AVAILABLE DATA.
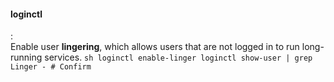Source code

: #### loginctl
:   
    Enable user **lingering**, which allows users that are not logged in to run long-running services.
    ```sh
    loginctl enable-linger
    loginctl show-user | grep Linger - # Confirm
    ```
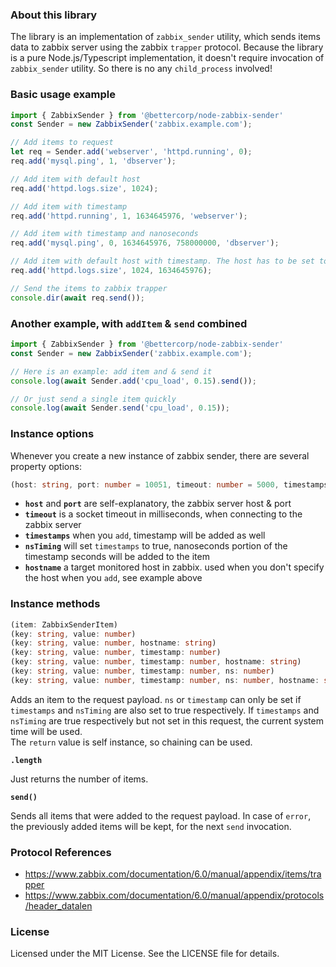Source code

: ### About this library

The library is an implementation of `zabbix_sender` utility, which sends items data to zabbix server
using the zabbix `trapper` protocol. Because the library is a pure Node.js/Typescript implementation, it doesn't
require invocation of `zabbix_sender` utility. So there is no any `child_process` involved!

### Basic usage example

```typescript
import { ZabbixSender } from '@bettercorp/node-zabbix-sender'
const Sender = new ZabbixSender('zabbix.example.com');

// Add items to request
let req = Sender.add('webserver', 'httpd.running', 0);
req.add('mysql.ping', 1, 'dbserver');

// Add item with default host
req.add('httpd.logs.size', 1024);

// Add item with timestamp 
req.add('httpd.running', 1, 1634645976, 'webserver');

// Add item with timestamp and nanoseconds
req.add('mysql.ping', 0, 1634645976, 758000000, 'dbserver');

// Add item with default host with timestamp. The host has to be set to an empty string in this case.
req.add('httpd.logs.size', 1024, 1634645976);

// Send the items to zabbix trapper
console.dir(await req.send());
```

### Another example, with `addItem` & `send` combined

```typescript
import { ZabbixSender } from '@bettercorp/node-zabbix-sender'  
const Sender = new ZabbixSender('zabbix.example.com');  

// Here is an example: add item and & send it  
console.log(await Sender.add('cpu_load', 0.15).send());  

// Or just send a single item quickly  
console.log(await Sender.send('cpu_load', 0.15));
```

### Instance options

Whenever you create a new instance of zabbix sender, there are several property options:

```typescript 
(host: string, port: number = 10051, timeout: number = 5000, timestamps: boolean = false, nsTiming: boolean = false, hostname: string = hostname()))
```  

- **`host`** and **`port`** are self-explanatory, the zabbix server host & port
- **`timeout`** is a socket timeout in milliseconds, when connecting to the zabbix server
- **`timestamps`** when you `add`, timestamp will be added as well
- **`nsTiming`** will set `timestamps` to true, nanoseconds portion of the timestamp seconds will be added to the item
- **`hostname`** a target monitored host in zabbix. used when you don't specify the host when you `add`, see example above

### Instance methods

```typescript
(item: ZabbixSenderItem)  
(key: string, value: number)  
(key: string, value: number, hostname: string)  
(key: string, value: number, timestamp: number)  
(key: string, value: number, timestamp: number, hostname: string)  
(key: string, value: number, timestamp: number, ns: number)  
(key: string, value: number, timestamp: number, ns: number, hostname: string)  
```

Adds an item to the request payload. `ns` or `timestamp` can only be set if `timestamps` and `nsTiming` are also set to true respectively.
If `timestamps` and `nsTiming` are true respectively but not set in this request, the current system time will be used.  
The `return` value is self instance, so chaining can be used.

**`.length`**

Just returns the number of items.

**`send()`**

Sends all items that were added to the request payload.
In case of `error`, the previously added items will be kept, for the next `send` invocation.

### Protocol References

- https://www.zabbix.com/documentation/6.0/manual/appendix/items/trapper
- https://www.zabbix.com/documentation/6.0/manual/appendix/protocols/header_datalen

### License

Licensed under the MIT License. See the LICENSE file for details.

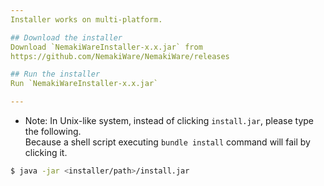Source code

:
 ```yaml
---
Installer works on multi-platform.  

## Download the installer
Download `NemakiWareInstaller-x.x.jar` from
https://github.com/NemakiWare/NemakiWare/releases

## Run the installer
Run `NemakiWareInstaller-x.x.jar`

---
```

*  Note: In Unix-like system, instead of clicking `install.jar`, please type the following.  
Because a shell script executing `bundle install` command will fail by clicking it.
```sh
$ java -jar <installer/path>/install.jar
```  
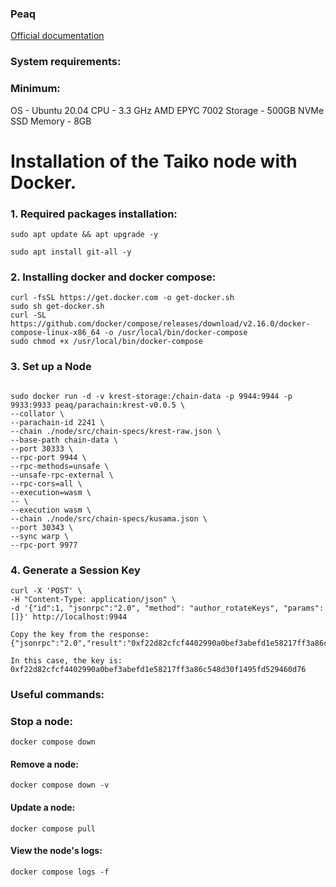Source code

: ### Peaq

[Official documentation](https://docs.peaq.network/docs/node-operators/become-collator/) </br>

### System requirements: </br>

### Minimum: </br>
OS - Ubuntu 20.04
CPU - 3.3 GHz AMD EPYC 7002
Storage - 500GB NVMe SSD
Memory - 8GB

# Installation of the Taiko node with Docker.
### 1. Required packages installation:
```
sudo apt update && apt upgrade -y
```
```
sudo apt install git-all -y
```
### 2. Installing docker and docker compose:
```
curl -fsSL https://get.docker.com -o get-docker.sh
sudo sh get-docker.sh
curl -SL https://github.com/docker/compose/releases/download/v2.16.0/docker-compose-linux-x86_64 -o /usr/local/bin/docker-compose
sudo chmod +x /usr/local/bin/docker-compose
```
### 3. Set up a Node
```

sudo docker run -d -v krest-storage:/chain-data -p 9944:9944 -p 9933:9933 peaq/parachain:krest-v0.0.5 \
--collator \
--parachain-id 2241 \
--chain ./node/src/chain-specs/krest-raw.json \
--base-path chain-data \
--port 30333 \
--rpc-port 9944 \
--rpc-methods=unsafe \
--unsafe-rpc-external \
--rpc-cors=all \
--execution=wasm \
-- \
--execution wasm \
--chain ./node/src/chain-specs/kusama.json \
--port 30343 \
--sync warp \
--rpc-port 9977
```
### 4. Generate a Session Key
```
curl -X 'POST' \
-H "Content-Type: application/json" \
-d '{"id":1, "jsonrpc":"2.0", "method": "author_rotateKeys", "params":[]}' http://localhost:9944

Copy the key from the response:
{"jsonrpc":"2.0","result":"0xf22d82cfcf4402990a0bef3abefd1e58217ff3a86c548d30f1495fd529460d76","id":1}

In this case, the key is:
0xf22d82cfcf4402990a0bef3abefd1e58217ff3a86c548d30f1495fd529460d76
```

### Useful commands:

### Stop a node:
```
docker compose down
```
#### Remove a node:
```
docker compose down -v
```
#### Update a node:
```
docker compose pull
```
#### View the node's logs:
```
docker compose logs -f
```
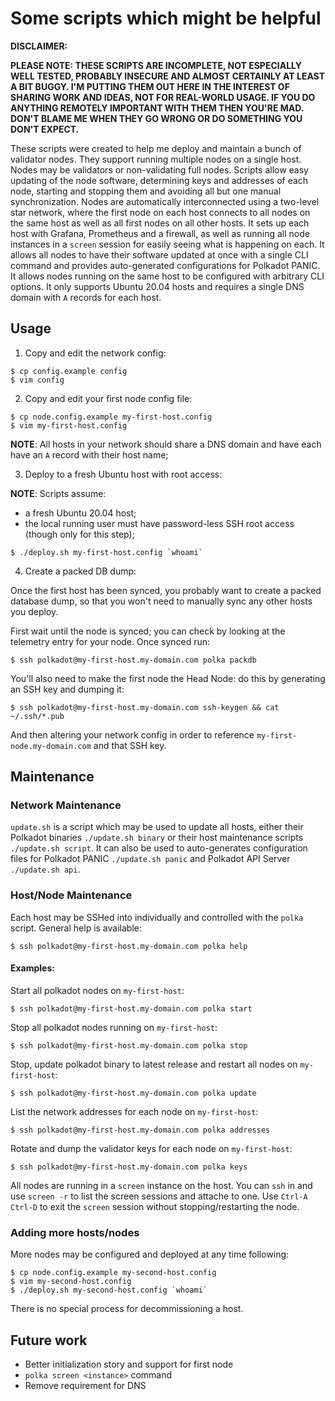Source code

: # Some scripts which might be helpful

**DISCLAIMER:**

**PLEASE NOTE: THESE SCRIPTS ARE INCOMPLETE, NOT ESPECIALLY WELL TESTED, PROBABLY INSECURE AND ALMOST CERTAINLY AT LEAST A BIT BUGGY. I'M PUTTING THEM OUT HERE IN THE INTEREST OF SHARING WORK AND IDEAS, NOT FOR REAL-WORLD USAGE. IF YOU DO ANYTHING REMOTELY IMPORTANT WITH THEM THEN YOU'RE MAD. DON'T BLAME ME WHEN THEY GO WRONG OR DO SOMETHING YOU DON'T EXPECT.**

These scripts were created to help me deploy and maintain a bunch of validator nodes. They support running multiple nodes on a single host. Nodes may be validators or non-validating full nodes. Scripts allow easy updating of the node software, determining keys and addresses of each node, starting and stopping them and avoiding all but one manual synchronization. Nodes are automatically interconnected using a two-level star network, where the first node on each host connects to all nodes on the same host as well as all first nodes on all other hosts. It sets up each host with Grafana, Prometheus and a firewall, as well as running all node instances in a `screen` session for easily seeing what is happening on each. It allows all nodes to have their software updated at once with a single CLI command and provides auto-generated configurations for Polkadot PANIC. It allows nodes running on the same host to be configured with arbitrary CLI options. It only supports Ubuntu 20.04 hosts and requires a single DNS domain with `A` records for each host.

## Usage

1. Copy and edit the network config:

```
$ cp config.example config
$ vim config
```

2. Copy and edit your first node config file:

```
$ cp node.config.example my-first-host.config
$ vim my-first-host.config
```

**NOTE**: All hosts in your network should share a DNS domain and have each have an `A` record with their host name;

3. Deploy to a fresh Ubuntu host with root access:

**NOTE**: Scripts assume:

- a fresh Ubuntu 20.04 host;
- the local running user must have password-less SSH root access (though only for this step);

```
$ ./deploy.sh my-first-host.config `whoami`
```

4. Create a packed DB dump:

Once the first host has been synced, you probably want to create a packed database dump, so that you won't need to manually sync any other hosts you deploy.

First wait until the node is synced; you can check by looking at the telemetry entry for your node. Once synced run:

```
$ ssh polkadot@my-first-host.my-domain.com polka packdb
```

You'll also need to make the first node the Head Node: do this by generating an SSH key and dumping it:

```
$ ssh polkadot@my-first-host.my-domain.com ssh-keygen && cat ~/.ssh/*.pub
```

And then altering your network config in order to reference `my-first-node.my-domain.com` and that SSH key.

## Maintenance

### Network Maintenance

`update.sh` is a script which may be used to update all hosts, either their Polkadot binaries `./update.sh binary` or their host maintenance scripts `./update.sh script`. It can also be used to auto-generates configuration files for Polkadot PANIC `./update.sh panic` and Polkadot API Server `./update.sh api`.


### Host/Node Maintenance

Each host may be SSHed into individually and controlled with the `polka` script. General help is available:

```
$ ssh polkadot@my-first-host.my-domain.com polka help
```

#### Examples:

Start all polkadot nodes on `my-first-host`:
```
$ ssh polkadot@my-first-host.my-domain.com polka start   
```

Stop all polkadot nodes running on `my-first-host`:
```
$ ssh polkadot@my-first-host.my-domain.com polka stop    
```

Stop, update polkadot binary to latest release and restart all nodes on `my-first-host`:
```
$ ssh polkadot@my-first-host.my-domain.com polka update  
```

List the network addresses for each node on `my-first-host`:
```
$ ssh polkadot@my-first-host.my-domain.com polka addresses
```

Rotate and dump the validator keys for each node on `my-first-host`:
```
$ ssh polkadot@my-first-host.my-domain.com polka keys
```

All nodes are running in a `screen` instance on the host. You can `ssh` in and use `screen -r` to list the screen sessions and attache to one. Use `Ctrl-A Ctrl-D` to exit the `screen` session without stopping/restarting the node.

### Adding more hosts/nodes

More nodes may be configured and deployed at any time following:

```
$ cp node.config.example my-second-host.config
$ vim my-second-host.config
$ ./deploy.sh my-second-host.config `whoami`
```

There is no special process for decommissioning a host.

## Future work

- Better initialization story and support for first node
- `polka screen <instance>` command
- Remove requirement for DNS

TASK TO CARRY OUT.
Looking at the data above, say how many lines contain "that", and give no other words.

PROBLEM SOLUTION.
4